Food made for dogs usually should not cause any digestive issues. Still, your dog may have a special dietary issue, so it is always good to consult your vet.
These interactive toys help to engage and interest dogs in using their mental skills to solve puzzles for food. It will slow down mealtime, but it will engage your dog so that they are not guzzling down their food.
It is also a great way to keep your pup busy if you are not at home. Some puzzle toys will have sliding mechanisms that your dog must push to get to their food.
This mat is also a great way to slow down feeding time for your dog. It will give your dog a fun and interactive way to find their food.
The mat is a small forest that your dog must forage through to find its food.
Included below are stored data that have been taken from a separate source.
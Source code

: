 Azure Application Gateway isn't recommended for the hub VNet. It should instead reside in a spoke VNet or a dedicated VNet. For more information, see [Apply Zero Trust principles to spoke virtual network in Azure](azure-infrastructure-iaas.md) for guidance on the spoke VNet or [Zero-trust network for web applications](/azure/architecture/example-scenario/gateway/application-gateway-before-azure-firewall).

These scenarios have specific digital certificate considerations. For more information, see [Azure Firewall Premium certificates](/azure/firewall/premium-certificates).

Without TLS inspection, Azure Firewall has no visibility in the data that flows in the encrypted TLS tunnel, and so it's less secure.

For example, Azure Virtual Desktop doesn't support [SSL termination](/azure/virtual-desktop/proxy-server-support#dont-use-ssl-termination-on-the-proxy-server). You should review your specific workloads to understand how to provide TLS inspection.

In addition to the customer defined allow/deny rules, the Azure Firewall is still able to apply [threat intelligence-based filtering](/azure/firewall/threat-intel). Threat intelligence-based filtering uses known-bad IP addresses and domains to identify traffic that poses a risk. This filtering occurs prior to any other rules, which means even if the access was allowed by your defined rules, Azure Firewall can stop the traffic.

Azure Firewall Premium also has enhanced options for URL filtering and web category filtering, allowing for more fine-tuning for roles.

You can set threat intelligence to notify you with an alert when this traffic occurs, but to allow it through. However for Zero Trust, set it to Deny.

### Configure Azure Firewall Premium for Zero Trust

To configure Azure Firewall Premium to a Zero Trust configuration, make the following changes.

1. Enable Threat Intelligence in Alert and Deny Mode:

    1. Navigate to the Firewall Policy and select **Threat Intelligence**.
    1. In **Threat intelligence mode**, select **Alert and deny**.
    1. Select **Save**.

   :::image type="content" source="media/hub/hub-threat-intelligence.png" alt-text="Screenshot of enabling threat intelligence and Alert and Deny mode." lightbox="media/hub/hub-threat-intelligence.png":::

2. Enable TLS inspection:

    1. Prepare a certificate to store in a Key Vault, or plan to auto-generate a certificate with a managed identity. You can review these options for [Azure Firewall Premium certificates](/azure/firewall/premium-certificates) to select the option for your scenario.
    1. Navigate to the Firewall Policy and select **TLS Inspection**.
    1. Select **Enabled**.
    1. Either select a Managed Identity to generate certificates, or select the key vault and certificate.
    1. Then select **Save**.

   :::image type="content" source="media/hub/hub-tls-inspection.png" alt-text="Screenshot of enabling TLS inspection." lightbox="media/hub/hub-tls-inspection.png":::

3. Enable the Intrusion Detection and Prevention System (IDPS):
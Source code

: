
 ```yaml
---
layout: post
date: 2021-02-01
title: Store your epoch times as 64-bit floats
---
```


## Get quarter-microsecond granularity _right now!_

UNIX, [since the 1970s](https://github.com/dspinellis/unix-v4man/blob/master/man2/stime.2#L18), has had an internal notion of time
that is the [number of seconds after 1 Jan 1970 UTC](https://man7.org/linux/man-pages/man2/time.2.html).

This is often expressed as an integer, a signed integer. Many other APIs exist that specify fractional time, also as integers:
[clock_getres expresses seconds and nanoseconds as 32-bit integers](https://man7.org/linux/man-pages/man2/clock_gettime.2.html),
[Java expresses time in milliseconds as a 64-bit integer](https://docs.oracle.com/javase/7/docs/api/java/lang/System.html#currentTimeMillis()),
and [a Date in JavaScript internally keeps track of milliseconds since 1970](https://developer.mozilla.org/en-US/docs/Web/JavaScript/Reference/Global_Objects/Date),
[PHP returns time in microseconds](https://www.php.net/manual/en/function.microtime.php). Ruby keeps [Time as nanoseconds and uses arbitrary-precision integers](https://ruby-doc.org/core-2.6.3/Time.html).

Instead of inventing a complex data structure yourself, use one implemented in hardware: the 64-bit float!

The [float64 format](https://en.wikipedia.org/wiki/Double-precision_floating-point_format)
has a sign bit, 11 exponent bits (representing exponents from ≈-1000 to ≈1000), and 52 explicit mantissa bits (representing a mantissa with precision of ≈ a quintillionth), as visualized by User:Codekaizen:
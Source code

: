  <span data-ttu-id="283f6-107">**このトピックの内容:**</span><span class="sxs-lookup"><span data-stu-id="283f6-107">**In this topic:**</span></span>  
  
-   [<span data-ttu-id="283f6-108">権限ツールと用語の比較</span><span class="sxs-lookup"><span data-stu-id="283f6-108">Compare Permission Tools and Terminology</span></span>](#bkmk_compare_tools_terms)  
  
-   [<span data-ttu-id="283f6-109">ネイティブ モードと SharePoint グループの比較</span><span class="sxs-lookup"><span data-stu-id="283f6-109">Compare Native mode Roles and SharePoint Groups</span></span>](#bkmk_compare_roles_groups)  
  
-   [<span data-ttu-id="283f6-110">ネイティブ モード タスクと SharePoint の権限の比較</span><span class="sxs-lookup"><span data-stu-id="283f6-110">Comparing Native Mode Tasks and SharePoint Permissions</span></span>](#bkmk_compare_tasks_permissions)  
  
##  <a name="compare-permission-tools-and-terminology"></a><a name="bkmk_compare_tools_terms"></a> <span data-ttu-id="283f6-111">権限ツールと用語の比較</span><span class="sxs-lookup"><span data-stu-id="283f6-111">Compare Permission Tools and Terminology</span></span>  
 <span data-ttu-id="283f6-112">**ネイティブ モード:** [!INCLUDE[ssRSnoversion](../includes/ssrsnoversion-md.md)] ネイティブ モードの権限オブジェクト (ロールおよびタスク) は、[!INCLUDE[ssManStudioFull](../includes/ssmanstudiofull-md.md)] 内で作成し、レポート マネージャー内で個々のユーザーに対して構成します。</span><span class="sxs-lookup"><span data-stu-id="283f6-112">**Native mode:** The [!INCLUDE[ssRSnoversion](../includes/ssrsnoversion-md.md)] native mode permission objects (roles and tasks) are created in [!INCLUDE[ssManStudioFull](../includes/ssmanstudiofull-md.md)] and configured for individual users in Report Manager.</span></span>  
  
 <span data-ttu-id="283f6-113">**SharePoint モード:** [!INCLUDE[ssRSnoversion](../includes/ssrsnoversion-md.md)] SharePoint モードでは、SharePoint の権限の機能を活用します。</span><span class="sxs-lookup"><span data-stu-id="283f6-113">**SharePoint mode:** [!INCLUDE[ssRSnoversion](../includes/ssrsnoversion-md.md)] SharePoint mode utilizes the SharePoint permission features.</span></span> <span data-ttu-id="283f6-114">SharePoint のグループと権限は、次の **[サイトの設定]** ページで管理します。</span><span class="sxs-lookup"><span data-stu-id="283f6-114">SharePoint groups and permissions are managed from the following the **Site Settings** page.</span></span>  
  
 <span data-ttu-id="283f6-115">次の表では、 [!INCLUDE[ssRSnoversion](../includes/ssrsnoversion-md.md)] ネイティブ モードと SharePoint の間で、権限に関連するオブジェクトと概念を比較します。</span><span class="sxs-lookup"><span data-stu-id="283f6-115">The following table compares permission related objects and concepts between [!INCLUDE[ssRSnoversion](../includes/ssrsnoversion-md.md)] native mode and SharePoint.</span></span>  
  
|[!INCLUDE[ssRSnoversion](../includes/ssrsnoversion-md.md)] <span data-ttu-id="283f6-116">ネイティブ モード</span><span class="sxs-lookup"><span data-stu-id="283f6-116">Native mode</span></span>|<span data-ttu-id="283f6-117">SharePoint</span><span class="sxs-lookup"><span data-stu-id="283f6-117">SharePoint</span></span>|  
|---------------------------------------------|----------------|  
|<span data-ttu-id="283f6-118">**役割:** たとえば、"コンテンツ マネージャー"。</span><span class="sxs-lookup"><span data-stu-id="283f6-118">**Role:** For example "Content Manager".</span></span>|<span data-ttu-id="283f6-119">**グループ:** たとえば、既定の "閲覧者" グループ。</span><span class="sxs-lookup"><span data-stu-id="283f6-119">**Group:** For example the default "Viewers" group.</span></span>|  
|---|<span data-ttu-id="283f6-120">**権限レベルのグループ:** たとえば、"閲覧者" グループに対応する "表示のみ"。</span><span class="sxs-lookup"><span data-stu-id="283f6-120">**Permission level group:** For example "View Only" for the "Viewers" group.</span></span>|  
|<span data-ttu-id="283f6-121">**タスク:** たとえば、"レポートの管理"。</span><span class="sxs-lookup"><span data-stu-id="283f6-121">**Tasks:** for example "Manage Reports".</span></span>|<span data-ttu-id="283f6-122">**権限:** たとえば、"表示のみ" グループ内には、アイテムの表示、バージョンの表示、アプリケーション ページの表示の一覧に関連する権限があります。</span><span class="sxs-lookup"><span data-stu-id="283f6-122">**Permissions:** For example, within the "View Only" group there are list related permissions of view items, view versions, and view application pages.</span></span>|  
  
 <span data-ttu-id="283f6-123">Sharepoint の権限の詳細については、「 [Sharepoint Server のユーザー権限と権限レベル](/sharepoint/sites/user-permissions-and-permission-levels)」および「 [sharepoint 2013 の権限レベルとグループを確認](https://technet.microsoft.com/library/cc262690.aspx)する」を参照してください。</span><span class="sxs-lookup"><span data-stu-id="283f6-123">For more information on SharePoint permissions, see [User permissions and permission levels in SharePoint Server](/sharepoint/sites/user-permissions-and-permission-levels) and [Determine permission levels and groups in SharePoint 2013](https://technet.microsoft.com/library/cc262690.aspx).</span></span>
Your dog will love looking for their food and enjoy mental stimulation.
You can buy different kinds of snuffle mats depending on what size you require.
Interesting Feeder Bowls
Feeding bowls shaped like puzzles will also help slow down feeding. These bowls are great so that your dog does not eat too fast, and you can choose from a large variety of slow-feeding bowls.
Some have slide and eat options where your pup has to slide compartments to find their food. They will love trying to find their food and will get a chance to digest small portions while looking for more food.
Decrease Air Fresheners, Sprays, and Smoke
Environmental irritants like air fresheners, sprays, and smoke can also irritate your dog’s airways. These items have chemicals that are not safe for your dog anyways and should be avoided.
Sometimes we do not realize that the cleaning products we are using in the house might have strong chemicals that are harmful to their health if breathed in by our pets.
Always try and use natural, chemical-free products that are safe for your pup.
De-Stress Your Dog Regularly
For dogs and puppies suffering from stress and anxiety, the remedy might be as simple as snuggling. Cuddling with your dog and massaging or stroking their belly can calm them down and help to regulate breathing. This is a good activity to do anyways, whether your dog has hiccups or not. Animals can become stressed just like humans and sometimes need human touch to calm them down.
The bottom line is that a once-in-awhile bout of hiccups is nothing to worry about. If it does not last an hour and is not associated with wheezing or vomiting, then your dog is probably fine.
Puppies suffer from bouts of hiccups initially, sometimes more than once a day, and can last until they are 6 months old. Try some quick tips to stop hiccups, and consider changing your dog’s diet if the episodes are common.
Helping your dog relax, eat slowly and drink slower will address the hiccupping issue. Dogs, by nature, may not be able to control the amount or the pace of food they eat.
It is up to pet owners to control the amount and find ways to slow down feeding time, so they do not suffer digestive issues.
To summarize, dog and puppy hiccups usually are harmless and something that dogs just have to live with. If it occurs for a long time, you may need to consult a vet.